[AVAILABLE DATA Boundary: Start]

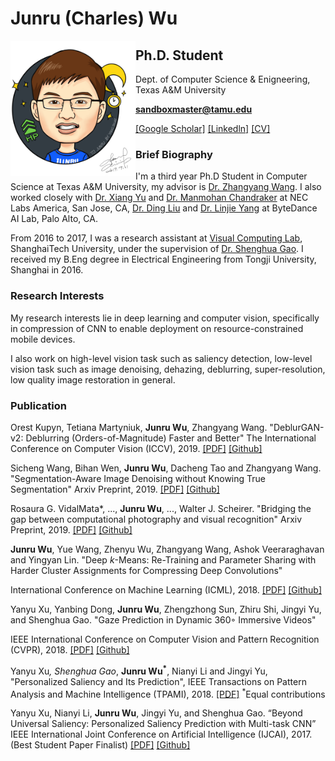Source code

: # Junru (Charles) Wu

<img src="junru_wu.png" align="left" width="200">

## Ph.D. Student
Dept. of Computer Science & Enigneering, Texas A&M University

**sandboxmaster@tamu.edu**

[[Google Scholar]](https://scholar.google.com/citations?user=nBbGvyEAAAAJ&hl=en) [[Linkedln]](https://www.linkedin.com/in/junru-wu/) [[CV]](https://www.dropbox.com/s/d7gyo5vdtvs8enj/resume.pdf?raw=1)


### Brief Biography

I'm a third year Ph.D Student in Computer Science at Texas A&M University, my advisor is [Dr. Zhangyang Wang](http://www.atlaswang.com/). I also worked closely with [Dr. Xiang Yu](https://sites.google.com/site/xiangyurutgers) and [Dr. Manmohan Chandraker](http://www.nec-labs.com/~manu/) at NEC Labs America, San Jose, CA, [Dr. Ding Liu](https://scholar.google.com/citations?user=PGtHUI0AAAAJ&hl=en) and [Dr. Linjie Yang](https://sites.google.com/site/linjieyang89/) at ByteDance AI Lab, Palo Alto, CA.

From 2016 to 2017, I was a research assistant at [Visual Computing Lab](http://sist.shanghaitech.edu.cn/), ShanghaiTech University, under the supervision of [Dr. Shenghua Gao](http://sist.shanghaitech.edu.cn/faculty/gaoshh/). I received my B.Eng degree in Electrical Engineering from Tongji University, Shanghai in 2016.

### Research Interests

My research interests lie in deep learning and computer vision, specifically in compression of CNN to enable deployment on resource-constrained mobile devices.

I also work on high-level vision task such as saliency detection, low-level vision task such as image denoising, dehazing, deblurring, super-resolution, low quality image restoration in general.

### Publication

Orest Kupyn, Tetiana Martyniuk, **Junru Wu**, Zhangyang Wang. "DeblurGAN-v2: Deblurring (Orders-of-Magnitude) Faster and Better" The International Conference on Computer Vision (ICCV), 2019.
[[PDF]](https://arxiv.org/pdf/1908.03826.pdf) [[Github]](https://github.com/TAMU-VITA/DeblurGANv2)

Sicheng Wang, Bihan Wen, **Junru Wu**, Dacheng Tao and Zhangyang Wang. "Segmentation-Aware Image Denoising without Knowing True Segmentation" Arxiv Preprint, 2019.
[[PDF]](https://arxiv.org/pdf/1905.08965.pdf) [[Github]](https://github.com/TAMU-VITA/USAID)

Rosaura G. VidalMata*, ..., **Junru Wu**, ..., Walter J. Scheirer. "Bridging the gap between computational photography and visual recognition" Arxiv Preprint, 2019.
[[PDF]](https://arxiv.org/pdf/1901.09482.pdf) [[Github]](https://github.com/TAMU-VITA/TAMU-PKU-UG2)

**Junru Wu**, Yue Wang, Zhenyu Wu, Zhangyang Wang, Ashok Veeraraghavan and Yingyan Lin. "Deep *k*-Means: Re-Training and Parameter Sharing with Harder Cluster Assignments for Compressing Deep Convolutions"

International Conference on Machine Learning (ICML), 2018.
[[PDF]](https://arxiv.org/pdf/1806.09228.pdf) [[Github]](https://github.com/Sandbox3aster/Deep-K-Means)

Yanyu Xu, Yanbing Dong, **Junru Wu**, Zhengzhong Sun, Zhiru Shi, Jingyi Yu, and Shenghua Gao. "Gaze Prediction in Dynamic 360◦ Immersive Videos"

IEEE International Conference on Computer Vision and Pattern Recognition (CVPR), 2018. 
[[PDF]](http://openaccess.thecvf.com/content_cvpr_2018/papers/Xu_Gaze_Prediction_in_CVPR_2018_paper.pdf) [[Github]](https://github.com/xuyanyu-shh/VR-EyeTracking)

Yanyu Xu<sup>*</sup>, Shenghua Gao<sup>*</sup>, **Junru Wu<sup>*</sup>**, Nianyi Li and Jingyi Yu, "Personalized Saliency and Its Prediction", 
IEEE Transactions on Pattern Analysis and Machine Intelligence (TPAMI), 2018. 
[[PDF]](https://ieeexplore.ieee.org/document/8444709/) <sup>*</sup>Equal contributions

Yanyu Xu, Nianyi Li, **Junru Wu**, Jingyi Yu, and Shenghua Gao. “Beyond Universal Saliency: Personalized Saliency Prediction with Multi-task CNN”
IEEE International Joint Conference on Artificial Intelligence (IJCAI), 2017. (Best Student Paper Finalist)
[[PDF]](https://www.ijcai.org/proceedings/2017/0543.pdf) [[Github]](https://github.com/xuyanyu-shh/Personalized-Saliency)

[AVAILABLE DATA Boundary: End]

* _DESCRIPTION OF THE TASK_: Give again, word for word, only the lines that run from the top of the data above through the line with "### Brief Biography". Drop the pictures.

* _WRITTEN RESPONSE_:
Source code

: # Junru (Charles) Wu

<img src="junru_wu.png" align="left" width="200">

## Ph.D. Student
Dept. of Computer Science & Enigneering, Texas A&M University

**sandboxmaster@tamu.edu**

[[Google Scholar]](https://scholar.google.com/citations?user=nBbGvyEAAAAJ&hl=en) [[Linkedln]](https://www.linkedin.com/in/junru-wu/) [[CV]](https://www.dropbox.com/s/d7gyo5vdtvs8enj/resume.pdf?raw=1)


### Brief Biography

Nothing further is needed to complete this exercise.